INSTRUCTIONS TO FOLLOW: Report every line of the records below that contains the word "center".

(Stored data)
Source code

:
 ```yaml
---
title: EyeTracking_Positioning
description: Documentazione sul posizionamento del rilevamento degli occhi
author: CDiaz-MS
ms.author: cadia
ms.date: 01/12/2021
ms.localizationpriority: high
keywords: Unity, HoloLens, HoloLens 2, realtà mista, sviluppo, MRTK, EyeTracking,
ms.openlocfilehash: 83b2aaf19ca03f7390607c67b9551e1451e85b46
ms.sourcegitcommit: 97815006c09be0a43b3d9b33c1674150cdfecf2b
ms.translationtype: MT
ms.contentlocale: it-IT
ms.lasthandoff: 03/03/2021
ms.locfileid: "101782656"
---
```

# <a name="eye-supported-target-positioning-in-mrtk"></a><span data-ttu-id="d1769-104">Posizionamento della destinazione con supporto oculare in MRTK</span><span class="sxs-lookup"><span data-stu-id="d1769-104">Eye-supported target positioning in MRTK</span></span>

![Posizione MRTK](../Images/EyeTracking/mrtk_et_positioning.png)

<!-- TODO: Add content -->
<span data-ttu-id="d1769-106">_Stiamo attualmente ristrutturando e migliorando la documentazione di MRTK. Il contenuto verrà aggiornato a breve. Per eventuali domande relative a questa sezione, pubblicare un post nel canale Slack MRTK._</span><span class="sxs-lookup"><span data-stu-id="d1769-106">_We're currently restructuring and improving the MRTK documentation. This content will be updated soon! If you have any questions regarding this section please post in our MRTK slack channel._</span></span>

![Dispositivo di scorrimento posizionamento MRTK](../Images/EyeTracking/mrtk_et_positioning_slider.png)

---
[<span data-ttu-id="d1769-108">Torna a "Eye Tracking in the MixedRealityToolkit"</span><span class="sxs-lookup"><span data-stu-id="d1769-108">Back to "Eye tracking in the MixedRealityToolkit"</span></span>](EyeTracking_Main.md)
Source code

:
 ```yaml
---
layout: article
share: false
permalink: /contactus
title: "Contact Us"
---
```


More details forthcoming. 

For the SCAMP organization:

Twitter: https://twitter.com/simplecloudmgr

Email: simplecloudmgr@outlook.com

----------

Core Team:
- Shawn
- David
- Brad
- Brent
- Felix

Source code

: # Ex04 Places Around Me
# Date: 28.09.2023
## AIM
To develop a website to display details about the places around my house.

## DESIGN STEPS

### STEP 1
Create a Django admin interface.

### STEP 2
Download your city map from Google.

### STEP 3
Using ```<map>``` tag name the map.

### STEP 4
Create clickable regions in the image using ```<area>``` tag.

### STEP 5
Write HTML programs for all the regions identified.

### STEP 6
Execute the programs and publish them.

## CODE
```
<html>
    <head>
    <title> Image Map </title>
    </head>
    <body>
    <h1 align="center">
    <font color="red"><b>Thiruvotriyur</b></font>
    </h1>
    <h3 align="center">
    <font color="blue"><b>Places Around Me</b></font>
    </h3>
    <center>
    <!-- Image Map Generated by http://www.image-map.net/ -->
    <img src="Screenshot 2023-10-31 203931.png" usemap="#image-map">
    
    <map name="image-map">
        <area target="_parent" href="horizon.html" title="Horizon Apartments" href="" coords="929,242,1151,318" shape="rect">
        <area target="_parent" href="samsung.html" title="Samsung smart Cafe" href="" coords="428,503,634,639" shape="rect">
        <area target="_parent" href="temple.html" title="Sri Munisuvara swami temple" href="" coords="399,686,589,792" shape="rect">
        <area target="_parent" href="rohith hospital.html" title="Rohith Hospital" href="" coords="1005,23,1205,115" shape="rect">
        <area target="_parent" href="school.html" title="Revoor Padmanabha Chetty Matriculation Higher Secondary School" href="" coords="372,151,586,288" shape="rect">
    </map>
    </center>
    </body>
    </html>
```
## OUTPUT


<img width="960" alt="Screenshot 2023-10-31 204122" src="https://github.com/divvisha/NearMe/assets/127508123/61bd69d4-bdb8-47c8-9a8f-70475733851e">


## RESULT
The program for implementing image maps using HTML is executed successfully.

OUTPUT FOR THIS TASK:
    <h1 align="center">
    <h3 align="center">
    <center>
    </center>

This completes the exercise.